Golan-Globus made a small fortune off of ridiculous macho concepts that sat well with the Reagan 80s, but a movie based on arm wrestling seems like a hard sell, even back then. Pro wrestling adopts a similar musclebound platform, but it relies on pageantry and theatre to entertain, with staged matches that are carefully designed to tell stories and create drama. When it comes down to it, arm wrestling is two blokes holding hands for a couple of minutes. It may be a genuine competitive sport but matches are usually over in a matter of seconds. Either that or they drag on for what seems like forever. Imagine if pro wrestling was a real sport where men attempted to genuinely pin each other. It wouldn’t be much fun, would it? Still, once you indulge yourself it’s hard to dislike the 90 minutes of overblown fast food cinema Cannon once again serve up here. You see, Hawks is a legend in the trucker community, a modest warrior goaded into pit stop showdowns with the kind of dull-witted brutes who won’t rest until they’ve made buffoons out of themselves. If Road House gave us the first spiritual bouncer of hyper intelligence and worldwide notoriety, then Over the Top gives us the arm wrestling trucker equivalent.

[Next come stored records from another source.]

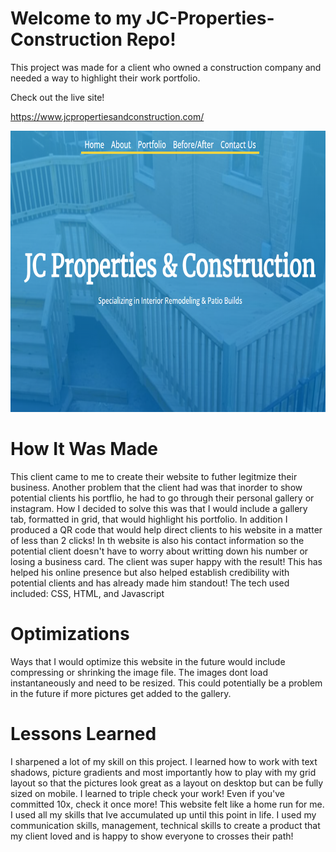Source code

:# Welcome to my JC-Properties-Construction Repo!
This project was made for a client who owned a construction company and needed a way to highlight their work portfolio.

Check out the live site!

https://www.jcpropertiesandconstruction.com/

<img src="github%20jcproperties.png" width="650" height="450">


# How It Was Made
This client came to me to create their website to futher legitmize their business. Another problem that the client had was that inorder to show potential clients his portflio, he had to go through their personal gallery or instagram. How I decided to solve this was that I would include a gallery tab, formatted in grid, that would highlight his portfolio. In addition I produced a QR code that would help direct clients to his website in a matter of less than 2 clicks! In th website is also his contact information so the potential client doesn't have to worry about writting down his number or losing a business card. The client was super happy with the result! This has helped his online presence but also helped establish credibility with potential clients and has already made him standout! The tech used included: CSS, HTML, and Javascript

# Optimizations
Ways that I would optimize this website in the future would include compressing or shrinking the image file. The images dont load instantaneously and need to be resized. This could potentially be a problem in the future if more pictures get added to the gallery.

# Lessons Learned
I sharpened a lot of my skill on this project. I learned how to work with text shadows, picture gradients and most importantly how to play with my grid layout so that the pictures look great as a layout on desktop but can be fully sized on mobile. I learned to triple check your work! Even if you've committed 10x, check it once more! 
This website felt like a home run for me. I used all my skills that Ive accumulated up until this point in life. I used my communication skills, management, technical skills to create a product that my client loved and is happy to show everyone to crosses their path!
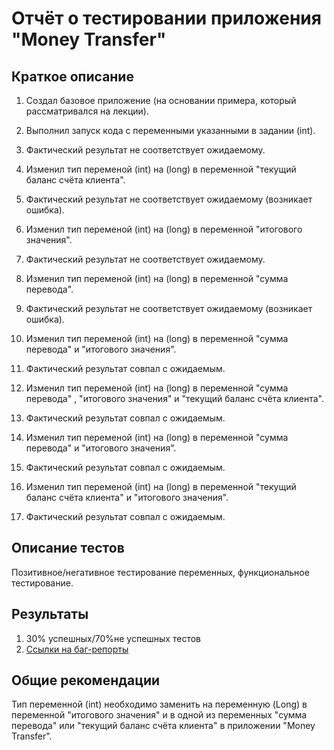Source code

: # Отчёт о тестировании приложения "Money Transfer"

## Краткое описание
1. Создал базовое приложение (на основании примера, который рассматривался на лекции).

2. Выполнил запуск кода с переменными указанными в задании (int). 

3. Фактический результат не соответствует ожидаемому.

4. Изменил тип переменой (int) на (long) в переменной "текущий баланс счёта клиента". 

5. Фактический результат не соответствует ожидаемому (возникает ошибка).

5. Изменил тип переменой (int) на (long) в переменной "итогового значения". 

6. Фактический результат не соответствует ожидаемому.

7. Изменил тип переменой (int) на (long) в переменной "сумма перевода". 

8. Фактический результат не соответствует ожидаемому (возникает ошибка).

6. Изменил тип переменой (int) на (long) в переменной "сумма перевода" и  "итогового значения". 

7. Фактический результат совпал с ожидаемым.

8. Изменил тип переменой (int) на (long) в переменной "сумма перевода" , "итогового значения" и  "текущий баланс счёта клиента". 

9. Фактический результат совпал с ожидаемым.

10. Изменил тип переменой (int) на (long) в переменной "сумма перевода" и "итогового значения".

11. Фактический результат совпал с ожидаемым.

12. Изменил тип переменой (int) на (long) в переменной "текущий баланс счёта клиента" и "итогового значения".

13. Фактический результат совпал с ожидаемым.


## Описание тестов

 Позитивное/негативное тестирование переменных, функциональное тестирование.

## Результаты

1. 30% успешных/70%не успешных тестов
2. [Ссылки на баг-репорты](https://github.com/Stepan164i/Javaqa-DZ-2.1/issues/1)

## Общие рекомендации

Тип переменной (int) необходимо заменить на переменную (Long)  в переменной "итогового значения" и в одной из переменных  "сумма перевода" или "текущий баланс счёта клиента" в приложении "Money Transfer".
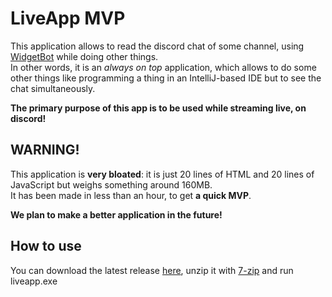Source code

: # LiveApp MVP

This application allows to read the discord chat of some channel, using [WidgetBot](https://widgetbot.io/) while doing other things. \
In other words, it is an *always on top* application, which allows to do some other things like programming a thing in an IntelliJ-based IDE but to see the chat simultaneously.

**The primary purpose of this app is to be used while streaming live, on discord!**

## WARNING!

This application is **very bloated**: it is just 20 lines of HTML and 20 lines of JavaScript but weighs something around 160MB. \
It has been made in less than an hour, to get **a quick MVP**.

**We plan to make a better application in the future!**

## How to use

You can download the latest release [here](https://github.com/readthedocs-fr/LiveApp-frontend/releases), unzip it with [7-zip](https://www.7-zip.org/) and run liveapp.exe
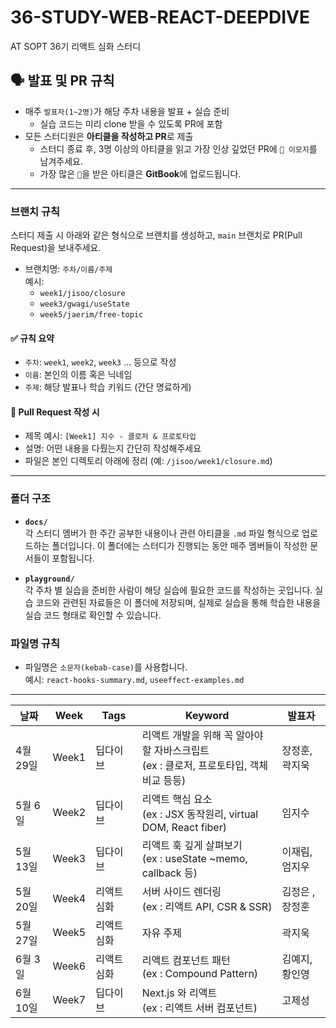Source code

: # 36-STUDY-WEB-REACT-DEEPDIVE
AT SOPT 36기 리액트 심화 스터디


## 🗣 발표 및 PR 규칙

- 매주 `발표자(1~2명)`가 해당 주차 내용을 발표 + 실습 준비
  - 실습 코드는 미리 clone 받을 수 있도록 PR에 포함
- 모든 스터디원은 **아티클을 작성하고 PR**로 제출
  - 스터디 종료 후, 3명 이상의 아티클을 읽고 가장 인상 깊었던 PR에 `🚀 이모지`를 남겨주세요.
  - 가장 많은 `🚀`을 받은 아티클은 **GitBook**에 업로드됩니다.

---


### 브랜치 규칙

스터디 제출 시 아래와 같은 형식으로 브랜치를 생성하고, `main` 브랜치로 PR(Pull Request)을 보내주세요.

- 브랜치명: `주차/이름/주제`  
  예시:  
  - `week1/jisoo/closure`  
  - `week3/gwagi/useState`  
  - `week5/jaerim/free-topic`

#### ✅ 규칙 요약
- `주차`: `week1`, `week2`, `week3` … 등으로 작성
- `이름`: 본인의 이름 혹은 닉네임
- `주제`: 해당 발표나 학습 키워드 (간단 명료하게)

#### 📝 Pull Request 작성 시
- 제목 예시: `[Week1] 지수 - 클로저 & 프로토타입`
- 설명: 어떤 내용을 다뤘는지 간단히 작성해주세요
- 파일은 본인 디렉토리 아래에 정리 (예: `/jisoo/week1/closure.md`)
---

### 폴더 구조

- **`docs/`**  
  각 스터디 멤버가 한 주간 공부한 내용이나 관련 아티클을 `.md` 파일 형식으로 업로드하는 폴더입니다. 이 폴더에는 스터디가 진행되는 동안 매주 멤버들이 작성한 문서들이 포함됩니다.

- **`playground/`**  
  각 주차 별 실습을 준비한 사람이 해당 실습에 필요한 코드를 작성하는 곳입니다. 실습 코드와 관련된 자료들은 이 폴더에 저장되며, 실제로 실습을 통해 학습한 내용을 실습 코드 형태로 확인할 수 있습니다.

### 파일명 규칙

- 파일명은 `소문자(kebab-case)`를 사용합니다.  
  예시: `react-hooks-summary.md`, `useeffect-examples.md`

---


| 날짜       | Week   | Tags         | Keyword                                                                                      | 발표자          |
|------------|--------|--------------|----------------------------------------------------------------------------------------------|-----------------|
| 4월 29일 | Week1  | 딥다이브        | 리액트 개발을 위해 꼭 알아야 할 자바스크립트<br>(ex : 클로저, 프로토타입, 객체 비교 등등) | 장정훈, 곽지욱          |
| 5월 6일 | Week2  | 딥다이브        | 리액트 핵심 요소<br>(ex : JSX 동작원리, virtual DOM, React fiber) | 임지수          |
| 5월 13일 | Week3  | 딥다이브        | 리액트 훅 깊게 살펴보기<br>(ex : useState ~memo, callback 등) | 이재림, 엄지우          |
| 5월 20일 | Week4  | 리액트 심화        | 서버 사이드 렌더링<br>(ex : 리액트 API, CSR & SSR) | 김정은  , 장정훈        |
| 5월 27일 | Week5  | 리액트 심화        | 자유 주제 | 곽지욱          |
| 6월 3일 | Week6  | 리액트 심화        | 리액트 컴포넌트 패턴<br>(ex : Compound Pattern) | 김예지, 황인영          |
| 6월 10일 | Week7  | 딥다이브        | Next.js 와 리액트<br>(ex : 리액트 서버 컴포넌트) | 고제성          |
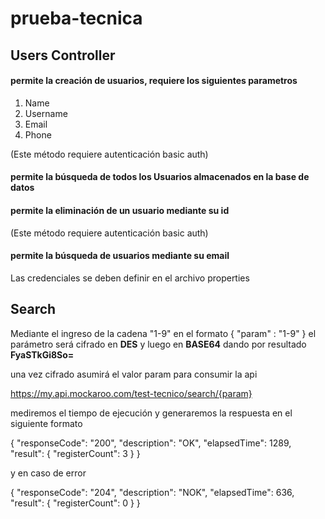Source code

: # prueba-tecnica
<h2>Users Controller</h2>
<h4>permite la creación de usuarios, requiere los siguientes parametros</h4>
<ol>
  <li>Name</li>
  <li>Username</li>
  <li>Email</li>
  <li>Phone</li>
</ol>
<p>(Este método requiere autenticación basic auth)</p>
<h4>permite la búsqueda de todos los Usuarios almacenados en la base de datos</h4>
<h4>permite la eliminación de un usuario mediante su id</h4>
<p>(Este método requiere autenticación basic auth)</p>
<h4>permite la búsqueda de usuarios mediante su email</h4>
Las credenciales se deben definir en el archivo properties

<h2>Search</h2>

Mediante el ingreso de la cadena "1-9" en el formato { "param" : "1-9" }
el parámetro será cifrado en <b>DES</b> y luego en <b>BASE64</b> dando por resultado <b>FyaSTkGi8So=</b> 
<p>
una vez cifrado asumirá el valor param para consumir la api

<a href="https://my.api.mockaroo.com/test-tecnico/search/FyaSTkGi8So=">https://my.api.mockaroo.com/test-tecnico/search/{param}</a>

mediremos el tiempo de ejecución y generaremos la respuesta en el siguiente formato
</p>
{
    "responseCode": "200",
    "description": "OK",
    "elapsedTime": 1289,
    "result": {
        "registerCount": 3
    }
}
<p>y en caso de error </p>
{
    "responseCode": "204",
    "description": "NOK",
    "elapsedTime": 636,
    "result": {
        "registerCount": 0
    }
}

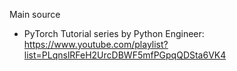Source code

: Main source
- PyTorch Tutorial series by Python Engineer: https://www.youtube.com/playlist?list=PLqnslRFeH2UrcDBWF5mfPGpqQDSta6VK4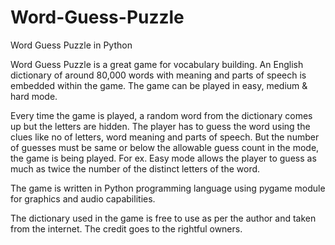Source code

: # Word-Guess-Puzzle
Word Guess Puzzle in Python

Word Guess Puzzle is a great game for vocabulary building. An English dictionary of around 80,000 words with meaning and parts of speech is embedded within the game. The game can be played in easy, medium & hard mode.

Every time the game is played, a random word from the dictionary comes up but the letters are hidden. The player has to guess the word using the clues like no of letters, word meaning and parts of speech. But the number of guesses must be same or below the allowable guess count in the mode, the game is being played. For ex. Easy mode allows the player to guess as much as twice the number of the distinct letters of the word.

The game is written in Python programming language using pygame module for graphics and audio capabilities.

The dictionary used in the game is free to use as per the author and taken from the internet. The credit goes to the rightful owners.
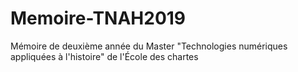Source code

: # Memoire-TNAH2019
Mémoire de deuxième année du Master "Technologies numériques appliquées à l'histoire" de l'École des chartes
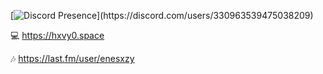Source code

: [![Discord Presence](https://lanyard.cnrad.dev/api/330963539475038209?idleMessage=Am%20I%20doing%20nothing?%20Maybe%20I%27m%20in%20the%20toilet?)](https://discord.com/users/330963539475038209)


💻 https://hxvy0.space

🎶 https://last.fm/user/enesxzy

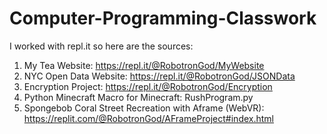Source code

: # Computer-Programming-Classwork

I worked with repl.it so here are the sources:

1) My Tea Website: https://repl.it/@RobotronGod/MyWebsite
2) NYC Open Data Website: https://repl.it/@RobotronGod/JSONData
3) Encryption Project: https://repl.it/@RobotronGod/Encryption
4) Python Minecraft Macro for Minecraft: RushProgram.py
5) Spongebob Coral Street Recreation with Aframe (WebVR): https://replit.com/@RobotronGod/AFrameProject#index.html
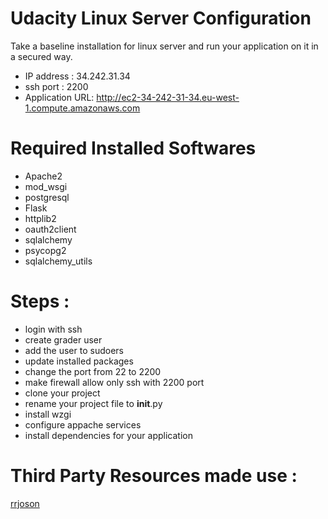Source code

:# Udacity Linux Server Configuration 

Take a baseline installation for linux server and run your application on it in a secured way.
  - IP address : 34.242.31.34
  - ssh port : 2200
  - Application URL: http://ec2-34-242-31-34.eu-west-1.compute.amazonaws.com

# Required Installed Softwares
  - Apache2
  - mod_wsgi
  - postgresql
  - Flask
  - httplib2
  - oauth2client
  - sqlalchemy
  - psycopg2
  - sqlalchemy_utils
  

# Steps :

  - login with ssh
  - create grader user
  - add the user to sudoers
  - update installed packages
  - change the port from 22 to 2200
  - make firewall allow only ssh with 2200 port
  - clone your project
  - rename your project file to __init__.py
  - install wzgi
  - configure appache services
  - install dependencies for your application


# Third Party Resources made use :

[rrjoson](https://github.com/rrjoson/udacity-linux-server-configuration)
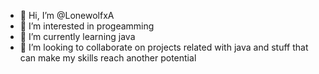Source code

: - 👋 Hi, I’m @LonewolfxA
- 👀 I’m interested in progeamming
- 🌱 I’m currently learning java
- 💞️ I’m looking to collaborate on projects related with java and stuff that can make my skills reach another potential

<!---
LonewolfxA/LonewolfxA is a ✨ special ✨ repository because its `README.md` (this file) appears on your GitHub profile.
You can click the Preview link to take a look at your changes.
--->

Beneath the bustling bravado of glistening biceps, Over the Top is your standard road movie featuring your typical odd couple. Hawks is a salt-of-the-earth bad ass who takes his Mr Miyagi act to the open road, while his long-estranged son has been brainwashed military style, his anal, snobbish outlook motivated by social stature. At first, Michael is alarmed by his father’s rugged demeanour and ‘disgusting’ truck, the kind of beast that leaves snooty blue bloods wilting with embarrassment, but through a series of trite and predictable life lessons he is able to see the dust-covered light in record time, forgetting everything he has been taught in his father’s years-long absence in the time it takes to eat a burger, and that’s if he weren’t so hung-up on the health hazards of high cholesterol. As a narrative exercise, Over the Top is rushed along with the horse power of an 18-wheeler. It gets from A-C while we fill in the B’s with the kind of mawkish revelation that is evident in the rear-view mirror before we’ve even got through the opening credits. But that’s what makes Cannon’s action catalogue so irresistible. The motivations of the characters are so puerile, the confrontations pure juvenile wish-fulfilment. As a director, Menahem Golan lays out movies like a kid blessed with an abundance of actions figures. The concepts are so far beyond the practical restraints of adulthood that anything goes, and for the most part it is a joy to behold.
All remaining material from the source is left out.